Line by line, copy the records below exactly and leave the pictures out.
★ ★ ★ ★
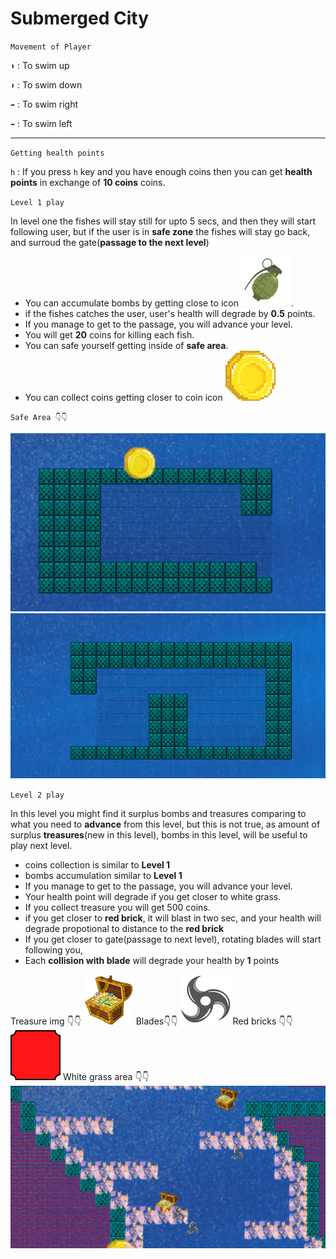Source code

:# Submerged City

`Movement of Player`

`⬆️` : To swim up

`⬇️` : To swim down

`➡️` : To swim right

`⬅️` : To swim left
<hr>

`Getting health points`

`h` : If you press `h` key and you have enough coins then you can get **health points** in exchange of **10 coins** coins.

`Level 1 play`

In level one the fishes will stay still for upto 5 secs, and then they will start following user, 
but if the user is in **safe zone** the fishes will stay go back, and surroud the gate(**passage to the next level**)

* You can accumulate bombs by getting close to icon <img src="./sprites/bomb.png"/>.
* if the fishes catches the user, user's health will degrade by **0.5** points.
* If you manage to get to the passage, you will advance your level.
* You will get **20** coins for killing each fish.
* You can safe yourself getting inside of **safe area**.
* You can collect coins getting closer to coin icon <img src="./sprites/gcoin.png"/>
  
`Safe Area 👇👇`

<img src="./readme_assets/safe_area.png"/>
<img src="./readme_assets/safe_area2.png"/>

`Level 2 play`

In this level you might find it surplus bombs and treasures comparing to what you need to **advance** from this level, but this is not true, as amount of surplus **treasures**(new in this level), bombs in this level, will be useful to play next level.

* coins collection is similar to **Level 1**
* bombs accumulation similar to **Level 1**
* If you manage to get to the passage, you will advance your level.
* Your health point will degrade if you get closer to white grass.
* If you collect treasure you will get 500 coins.
* if you get closer to **red brick**, it will blast in two sec, and your health will degrade propotional to distance to the **red brick**
* If you get closer to gate(passage to next level), rotating blades will start following you,
* Each **collision with blade** will degrade your health by **1** points

Treasure img 👇👇 
<img src="./sprites/treasere.png"/>
Blades👇👇 
<img src="./sprites/blade.png"/>
Red bricks 👇👇
<img src="./sprites/mbrick.png"/>
White grass area 👇👇 
<img src="./readme_assets/level_2dgrass.png"/>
★ ★ ★ ★
## EXPECTED ANSWER
Source code

:# Submerged City

`Movement of Player`

`⬆️` : To swim up

`⬇️` : To swim down

`➡️` : To swim right

`⬅️` : To swim left
<hr>

`Getting health points`

`h` : If you press `h` key and you have enough coins then you can get **health points** in exchange of **10 coins** coins.

`Level 1 play`

In level one the fishes will stay still for upto 5 secs, and then they will start following user, 
but if the user is in **safe zone** the fishes will stay go back, and surroud the gate(**passage to the next level**)

* You can accumulate bombs by getting close to icon <img src="./sprites/bomb.png"/>.
* if the fishes catches the user, user's health will degrade by **0.5** points.
* If you manage to get to the passage, you will advance your level.
* You will get **20** coins for killing each fish.
* You can safe yourself getting inside of **safe area**.
* You can collect coins getting closer to coin icon <img src="./sprites/gcoin.png"/>
  
`Safe Area 👇👇`

<img src="./readme_assets/safe_area.png"/>
<img src="./readme_assets/safe_area2.png"/>

`Level 2 play`

In this level you might find it surplus bombs and treasures comparing to what you need to **advance** from this level, but this is not true, as amount of surplus **treasures**(new in this level), bombs in this level, will be useful to play next level.

* coins collection is similar to **Level 1**
* bombs accumulation similar to **Level 1**
* If you manage to get to the passage, you will advance your level.
* Your health point will degrade if you get closer to white grass.
* If you collect treasure you will get 500 coins.
* if you get closer to **red brick**, it will blast in two sec, and your health will degrade propotional to distance to the **red brick**
* If you get closer to gate(passage to next level), rotating blades will start following you,
* Each **collision with blade** will degrade your health by **1** points

Treasure img 👇👇 
<img src="./sprites/treasere.png"/>
Blades👇👇 
<img src="./sprites/blade.png"/>
Red bricks 👇👇
<img src="./sprites/mbrick.png"/>
White grass area 👇👇 
<img src="./readme_assets/level_2dgrass.png"/>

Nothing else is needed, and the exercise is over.